1. Get to know the professor and allow your professor to get to know you. You can do this by taking advantage of office hours and by electing to take courses that have limited enrollments. Students generally do not take advantage of these. In general, upper-level lab courses or upper-level courses with laboratory component, and seminar courses (BIOL 480) are good options.
2. Be sure to write your name on the form or make sure your name appears somewhere on the material you give the recommender.
3. Indicate the course(s) you took with the recommender
4. Indicate the deadline for receipt of the recommendation. Give ample time.
5. Include a stamped, addressed envelope for each letter that is to be sent off-campus. Recommendations to be sent on-campus (e.g., to the Pre-Health Advising Office or the Career Development Center) do not require postage stamps.
6. It is usually helpful to the recommender if you include a short statement of career goals and what you have done (i.e., courses, research, teaching, and extracurricular activities) to reach those goals
7. For more tips, please click here (.pdf,48kb).
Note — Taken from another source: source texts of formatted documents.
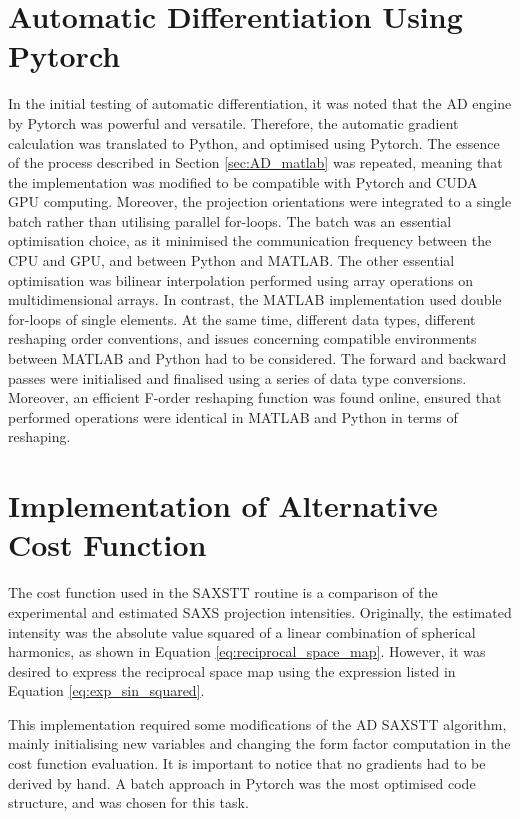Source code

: \section{Automatic Differentiation Using Pytorch}\label{sec:AD_pytorch}

In the initial testing of automatic differentiation, it was noted that the AD engine by Pytorch was powerful and versatile.
Therefore, the automatic gradient calculation was translated to Python, and optimised using Pytorch.
The essence of the process described in Section \ref{sec:AD_matlab} was repeated,
meaning that the implementation was modified to be compatible with Pytorch and CUDA GPU computing.
Moreover, the projection orientations were integrated to a single batch rather than utilising parallel for-loops.
The batch was an essential optimisation choice, as it minimised the communication frequency between the CPU and GPU, and between Python and MATLAB.
The other essential optimisation was bilinear interpolation performed using array operations on multidimensional arrays.
In contrast, the MATLAB implementation used double for-loops of single elements.
At the same time, different data types, different reshaping order conventions, and issues concerning compatible environments between MATLAB and Python had to be considered.
The forward and backward passes were initialised and finalised using a series of data type conversions.
Moreover, an efficient F-order reshaping function was found online, ensured that performed operations were identical in MATLAB and Python in terms of reshaping.

\section{Implementation of Alternative Cost Function}\label{sec:alternative_cost_function}

The cost function used in the SAXSTT routine is a comparison of the experimental and estimated SAXS projection intensities.
Originally, the estimated intensity was the absolute value squared of a linear combination of spherical harmonics, as shown in Equation \eqref{eq:reciprocal_space_map}.
However, it was desired to express the reciprocal space map using the expression listed in Equation \eqref{eq:exp_sin_squared}.

\noindent
This implementation required some modifications of the AD SAXSTT algorithm, mainly initialising new variables and changing the form factor computation in the cost function evaluation.
It is important to notice that no gradients had to be derived by hand.
A batch approach in Pytorch was the most optimised code structure, and was chosen for this task.

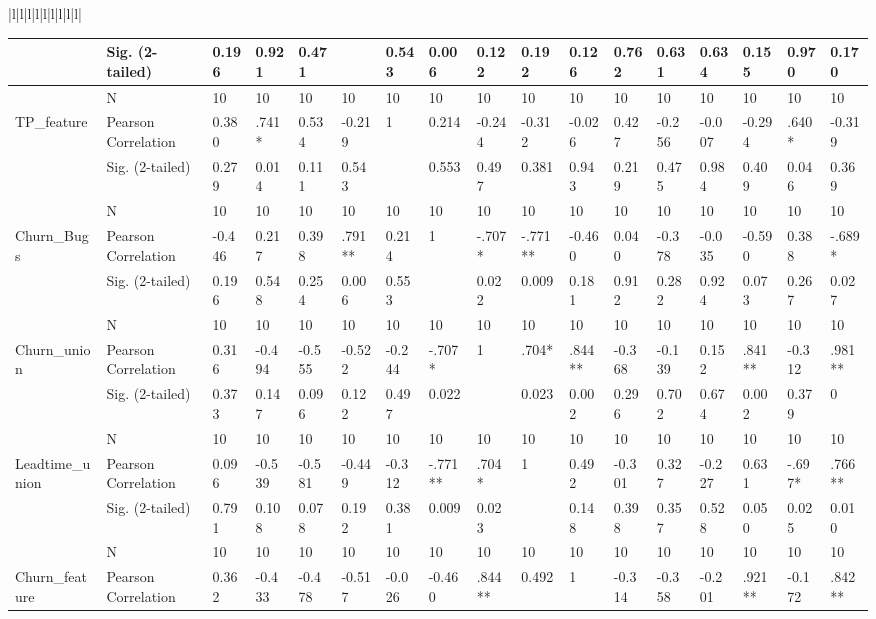 \documentclass[UKenglish]{ifimaster}  %
\begin{document}
\begin{table}[!htbp]
\begin{adjustwidth}{-2.5cm}{}
{\begin{tabular}{|l|l|l|l|l|l|l|l|l|}
\begin{tabular}{ | l | l | l | l | l | l | l | l | l | l | l | l | l | l | l | l | l | }
	 & Sig. (2-tailed) & 0.196 & 0.921 & 0.471 &  & 0.543 & 0.006 & 0.122 & 0.192 & 0.126 & 0.762 & 0.631 & 0.634 & 0.155 & 0.970 & 0.170\\ \hline
	 & N & 10 & 10 & 10 & 10 & 10 & 10 & 10 & 10 & 10 & 10 & 10 & 10 & 10 & 10 & 10 \\ \hline
	TP\_feature & Pearson Correlation & 0.380 & .741* & 0.534 & -0.219 & 1 & 0.214 & -0.244 & -0.312 & -0.026 & 0.427 & -0.256 & -0.007 & -0.294 & .640* & -0.319\\ \hline
	 & Sig. (2-tailed) & 0.279 & 0.014 & 0.111 & 0.543 &  & 0.553 & 0.497 & 0.381 & 0.943 & 0.219 & 0.475 & 0.984 & 0.409 & 0.046 & 0.369\\ \hline
	 & N & 10 & 10 & 10 & 10 & 10 & 10 & 10 & 10 & 10 & 10 & 10 & 10 & 10 & 10 & 10 \\ \hline
	Churn\_Bugs & Pearson Correlation & -0.446 & 0.217 & 0.398 & .791** & 0.214 & 1 & -.707* & -.771** & -0.460 & 0.040 & -0.378 & -0.035 & -0.590 & 0.388 & -.689* \\ \hline
	 & Sig. (2-tailed) & 0.196 & 0.548 & 0.254 & 0.006 & 0.553 &  & 0.022 & 0.009 & 0.181 & 0.912 & 0.282 & 0.924 & 0.073 & 0.267 & 0.027\\ \hline
	 & N & 10 & 10 & 10 & 10 & 10 & 10 & 10 & 10 & 10 & 10 & 10 & 10 & 10 & 10 & 10 \\ \hline
	Churn\_union & Pearson Correlation & 0.316 & -0.494 & -0.555 & -0.522 & -0.244 & -.707* & 1 & .704* & .844** & -0.368 & -0.139 & 0.152 & .841** & -0.312 & .981** \\ \hline
	 & Sig. (2-tailed) & 0.373 & 0.147 & 0.096 & 0.122 & 0.497 & 0.022 &  & 0.023 & 0.002 & 0.296 & 0.702 & 0.674 & 0.002 & 0.379 & 0\\ \hline
	 & N & 10 & 10 & 10 & 10 & 10 & 10 & 10 & 10 & 10 & 10 & 10 & 10 & 10 & 10 & 10 \\ \hline
	Leadtime\_union & Pearson Correlation & 0.096 & -0.539 & -0.581 & -0.449 & -0.312 & -.771** & .704* & 1 & 0.492 & -0.301 & 0.327 & -0.227 & 0.631 & -.697* & .766** \\ \hline
	 & Sig. (2-tailed) & 0.791 & 0.108 & 0.078 & 0.192 & 0.381 & 0.009 & 0.023 &  & 0.148 & 0.398 & 0.357 & 0.528 & 0.050 & 0.025 & 0.010\\ \hline
	 & N & 10 & 10 & 10 & 10 & 10 & 10 & 10 & 10 & 10 & 10 & 10 & 10 & 10 & 10 & 10 \\ \hline
	Churn\_feature & Pearson Correlation & 0.362 & -0.433 & -0.478 & -0.517 & -0.026 & -0.460 & .844** & 0.492 & 1 & -0.314 & -0.358 & -0.201 & .921** & -0.172 & .842** \\ \hline

\end{tabular}
\end{tabular}}
\end{adjustwidth}
\end{table}
\end{document}
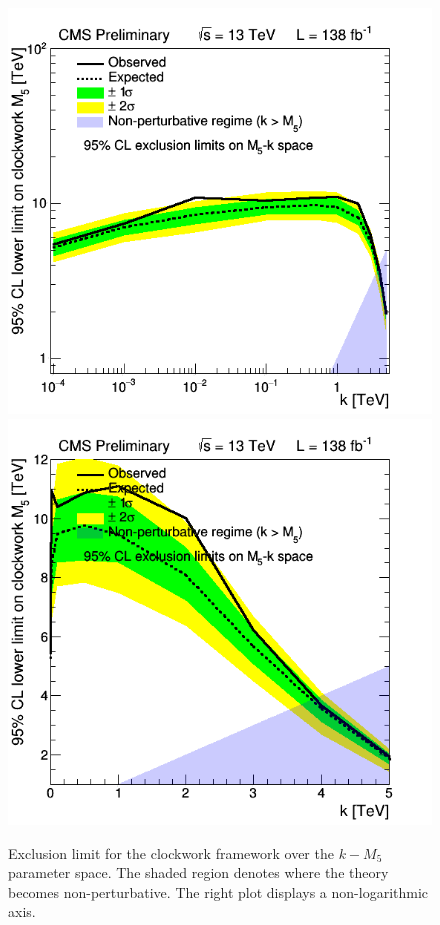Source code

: 
\begin{figure}[h!]
     \caption{Exclusion limit for the clockwork framework over the $k-M_5$ parameter space. The shaded region denotes where the theory becomes non-perturbative. The right plot displays a non-logarithmic axis.}
    \centering
    \includegraphics[width=0.49\linewidth]{fig/LIMITPLOT_BBBE161718_CWk_real.png}
    \includegraphics[width=0.47\linewidth]{fig/LIMITPLOT_BBBE161718_CWk_nonLog_real.png}
    \label{Fig:LIMIT_Clockwork_real}
\end{figure}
If you do waive your right, the admissions committee will be more likely to accept as true a positive recommendation. If you do NOT waive your right, the admissions committee could be unsure of the sincerity of a positive recommendation. It might suspect that the recommender omitted negative comments to avoid a lawsuit or other hassles. If you assume that each of your references would write the same letter in either case, you would definitely come out ahead by waiving your right. (The admissions committee would be even more suspicious if you waived your right for some, but not all, of your letters.) Our Premedical and Health Professions Office will accept a letter only with students' waiver of the right to review it.